- Standard artwork for most territorial releases, including the UK vinyl single

Single by Status Quo

from the album Whatever You Want
- B-side: "Hard Ride"
- Released: 14 September 1979
- Genre: Rock; boogie rock;
- Length: 4:00
- Label: Vertigo
- Songwriters: Rick Parfitt, Andy Bown

Status Quo singles chronology
| "Accident Prone" (1978) | "Whatever You Want" (1979) | "Living on an Island" (1979) |

Audio sample
- file; help;

= Whatever You Want (Status Quo song) =

"Whatever You Want" is a rock song by the British rock band Status Quo. Written by Rick Parfitt and Andy Bown, it was released on the album of the same name in 1979 and has become one of the band's better-known works. The track peaked at number 4 on the UK charts on 30 September 1979. It was later re-recorded for their 2003 album Riffs.

==Composition==

The song commences with a quiet introduction, containing a guitar playing notes from chords. Rick Parfitt and Francis Rossi used chorus, fuzz and flanging effects on their guitars. This lasts for approximately 26 seconds, and fades out towards the end. After this, the guitar picks up once more with a D-minor riff, and 40 seconds into the piece, the familiar D-major riff of the song begins, accompanied by drums from the 56 second mark.

At 1 minute, 11 seconds, all audio pauses for approximately half a second; at this point, the lyrical portion commences. The music returns as soon as the first lyrics are heard.
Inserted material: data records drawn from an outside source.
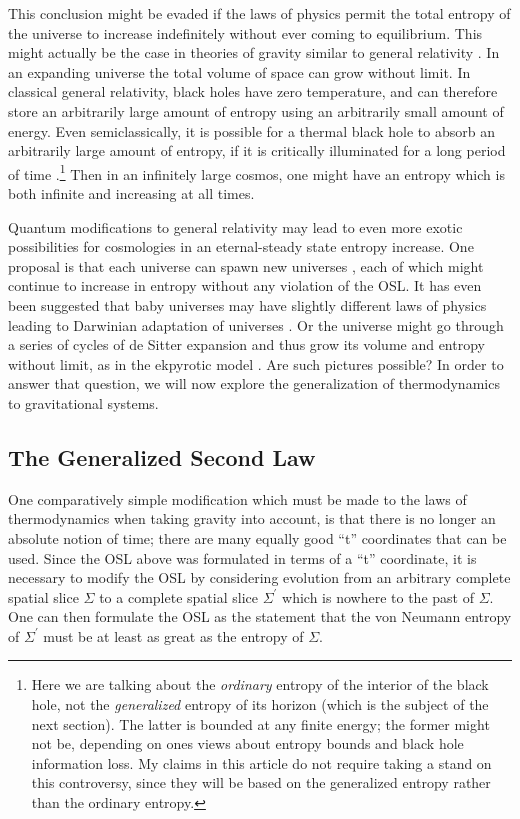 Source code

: \documentclass[12pt]{article}
\begin{document}
This conclusion might be evaded if the laws of physics permit the total entropy of the universe to increase indefinitely without ever coming to equilibrium.  This might actually be the case in theories of gravity similar to general relativity \cite{carroll}.   In an expanding universe the total volume of space can grow without limit.  In classical general relativity, black holes have zero temperature, and can therefore store an arbitrarily large amount of entropy using an arbitrarily small amount of energy.  Even semiclassically, it is possible for a thermal black hole to absorb an arbitrarily large amount of entropy, if it is critically illuminated for a long period of time \cite{FPST}.\footnote{Here we are talking about the \emph{ordinary} entropy of the interior of the black hole, not the \emph{generalized} entropy of its horizon (which is the subject of the next section).  The latter is bounded at any finite energy; the former might not be, depending on ones views about entropy bounds and black hole information loss.  My claims in this article do not require taking a stand on this controversy, since they will be based on the generalized entropy rather than the ordinary entropy.}  Then in an infinitely large cosmos, one might have an entropy which is both infinite and increasing at all times.

Quantum modifications to general relativity may lead to even more exotic possibilities for cosmologies in an eternal-steady state entropy increase.  One proposal is that each universe can spawn new universes \cite{babies, FMM}, each of which might continue to increase in entropy without any violation of the OSL.  It has even been suggested that baby universes may have slightly different laws of physics leading to Darwinian adaptation of universes \cite{smolin}.  Or the universe might go through a series of cycles of de Sitter expansion and thus grow its volume and entropy without limit, as in the ekpyrotic model \cite{ek}.  Are such pictures possible?  In order to answer that question, we will now explore the generalization of thermodynamics to gravitational systems.

\subsection{The Generalized Second Law}\label{GSL}

One comparatively simple modification which must be made to the laws of thermodynamics when taking gravity into account, is that there is no longer an absolute notion of time; there are many equally good ``t'' coordinates that can be used.  Since the OSL above was formulated in terms of a ``t'' coordinate, it is necessary to modify the OSL by considering evolution from an arbitrary complete spatial slice $\Sigma$ to a complete spatial slice $\Sigma^\prime$ which is nowhere to the past of $\Sigma$.  One can then formulate the OSL as the statement that the von Neumann entropy of $\Sigma^\prime$ must be at least as great as the entropy of $\Sigma$.
\end{document}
This pause creates a short-lived dramatic start to the song, which lasts for a total of four minutes.

==Impact==
In the United Kingdom, the song reached number 4 in the UK Singles Chart in 1979.

In 2013 the band themselves appeared in an Australian television advertisement for Vegemite at the Coles Supermarkets chain, with the song as the backing track, as part of the store's "Down Down" campaign.

The song was reprised, in 2014, for the band's thirty-first studio album Aquostic (Stripped Bare). It was featured in the ninety-minute launch performance of the album at London's Roundhouse on 22 October, the concert being recorded and broadcast live by BBC Radio 2 as part of their In Concert series.

A sample of the song was played during an episode of Doctor Who Confidential programme called Arthurian Legend where Matt Smith was pointing at Arthur Darvill ponytail in reference to Status Quo lead singer Francis Rossi.

== Arrangement ==
The song is guitar-oriented, like most Status Quo songs. During recording up to three guitar 'layers' were used, though it can be played with two: rhythm guitar and solo guitar. The other instruments are a bass guitar, keyboards and drums. The lyrics are multi-vocal; for instance the 'Whatever you want' part is sung entirely with two voices.

The guitar low 'E' string is tuned to a D (the song is in the key of D). This is required to play the intro and also the low strumming after the intro. In this later part a flanger effect is used together with the ever-present overdrive/distortion effect.

==Charts==

| Chart (1979) | Peak position |
|---|---|
| Australian Singles (Kent Music Report) | 22 |
| Austria (Ö3 Austria Top 40) | 11 |
| Belgium (Ultratop 50 Flanders) | 4 |
| Germany (GfK) | 12 |
| Ireland (IRMA) | 5 |
| Netherlands (Single Top 100) | 5 |
| UK Singles (OCC) | 4 |

==Certifications==

| Region | Certification | Certified units/sales |
| Spain (PROMUSICAE) | Gold | 30,000^{‡} |
| United Kingdom (BPI) | Silver | 250,000^{^} |
^{^} Shipments figures based on certification alone. ^{‡} Sales+streaming figures based on certification alone.